### Record set ###

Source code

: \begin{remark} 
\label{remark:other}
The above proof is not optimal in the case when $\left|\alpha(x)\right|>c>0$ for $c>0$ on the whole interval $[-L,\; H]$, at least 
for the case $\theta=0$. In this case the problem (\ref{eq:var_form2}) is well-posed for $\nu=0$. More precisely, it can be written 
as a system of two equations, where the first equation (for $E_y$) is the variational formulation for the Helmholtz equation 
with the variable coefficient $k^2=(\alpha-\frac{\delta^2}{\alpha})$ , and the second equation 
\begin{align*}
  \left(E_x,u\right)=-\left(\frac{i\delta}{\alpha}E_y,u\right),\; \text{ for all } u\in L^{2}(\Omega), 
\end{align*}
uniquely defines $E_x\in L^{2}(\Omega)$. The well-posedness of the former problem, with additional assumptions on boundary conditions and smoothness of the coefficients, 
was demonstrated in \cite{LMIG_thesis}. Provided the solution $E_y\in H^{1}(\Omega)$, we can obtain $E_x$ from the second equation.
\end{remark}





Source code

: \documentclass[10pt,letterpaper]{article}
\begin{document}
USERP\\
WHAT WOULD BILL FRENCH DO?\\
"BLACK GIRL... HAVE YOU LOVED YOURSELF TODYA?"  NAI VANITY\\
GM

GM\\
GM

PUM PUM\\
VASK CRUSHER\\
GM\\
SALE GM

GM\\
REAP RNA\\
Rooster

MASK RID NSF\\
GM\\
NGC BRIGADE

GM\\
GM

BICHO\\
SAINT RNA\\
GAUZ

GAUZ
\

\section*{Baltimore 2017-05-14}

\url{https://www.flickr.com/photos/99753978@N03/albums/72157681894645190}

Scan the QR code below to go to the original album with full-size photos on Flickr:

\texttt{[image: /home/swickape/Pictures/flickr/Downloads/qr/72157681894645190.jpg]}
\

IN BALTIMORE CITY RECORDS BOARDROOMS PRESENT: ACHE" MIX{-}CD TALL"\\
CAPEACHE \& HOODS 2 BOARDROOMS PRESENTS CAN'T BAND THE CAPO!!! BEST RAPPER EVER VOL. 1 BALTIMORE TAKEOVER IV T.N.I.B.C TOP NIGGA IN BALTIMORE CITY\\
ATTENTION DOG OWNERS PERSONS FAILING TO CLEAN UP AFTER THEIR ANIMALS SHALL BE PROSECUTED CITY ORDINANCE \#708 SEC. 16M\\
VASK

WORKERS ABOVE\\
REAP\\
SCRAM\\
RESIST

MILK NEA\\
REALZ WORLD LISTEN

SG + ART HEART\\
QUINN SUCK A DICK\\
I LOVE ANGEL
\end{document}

###

Assignment:
Write the records out once more. Each line must match.

Expected answer:
Source code

: \begin{remark} 
\label{remark:other}
The above proof is not optimal in the case when $\left|\alpha(x)\right|>c>0$ for $c>0$ on the whole interval $[-L,\; H]$, at least 
for the case $\theta=0$. In this case the problem (\ref{eq:var_form2}) is well-posed for $\nu=0$. More precisely, it can be written 
as a system of two equations, where the first equation (for $E_y$) is the variational formulation for the Helmholtz equation 
with the variable coefficient $k^2=(\alpha-\frac{\delta^2}{\alpha})$ , and the second equation 
\begin{align*}
  \left(E_x,u\right)=-\left(\frac{i\delta}{\alpha}E_y,u\right),\; \text{ for all } u\in L^{2}(\Omega), 
\end{align*}
uniquely defines $E_x\in L^{2}(\Omega)$. The well-posedness of the former problem, with additional assumptions on boundary conditions and smoothness of the coefficients, 
was demonstrated in \cite{LMIG_thesis}. Provided the solution $E_y\in H^{1}(\Omega)$, we can obtain $E_x$ from the second equation.
\end{remark}





Source code

: \documentclass[10pt,letterpaper]{article}
\begin{document}
USERP\\
WHAT WOULD BILL FRENCH DO?\\
"BLACK GIRL... HAVE YOU LOVED YOURSELF TODYA?"  NAI VANITY\\
GM

GM\\
GM

PUM PUM\\
VASK CRUSHER\\
GM\\
SALE GM

GM\\
REAP RNA\\
Rooster

MASK RID NSF\\
GM\\
NGC BRIGADE

GM\\
GM

BICHO\\
SAINT RNA\\
GAUZ

GAUZ
\

\section*{Baltimore 2017-05-14}

\url{https://www.flickr.com/photos/99753978@N03/albums/72157681894645190}

Scan the QR code below to go to the original album with full-size photos on Flickr:

\texttt{[image: /home/swickape/Pictures/flickr/Downloads/qr/72157681894645190.jpg]}
\

IN BALTIMORE CITY RECORDS BOARDROOMS PRESENT: ACHE" MIX{-}CD TALL"\\
CAPEACHE \& HOODS 2 BOARDROOMS PRESENTS CAN'T BAND THE CAPO!!! BEST RAPPER EVER VOL. 1 BALTIMORE TAKEOVER IV T.N.I.B.C TOP NIGGA IN BALTIMORE CITY\\
ATTENTION DOG OWNERS PERSONS FAILING TO CLEAN UP AFTER THEIR ANIMALS SHALL BE PROSECUTED CITY ORDINANCE \#708 SEC. 16M\\
VASK

WORKERS ABOVE\\
REAP\\
SCRAM\\
RESIST

MILK NEA\\
REALZ WORLD LISTEN

SG + ART HEART\\
QUINN SUCK A DICK\\
I LOVE ANGEL
\end{document}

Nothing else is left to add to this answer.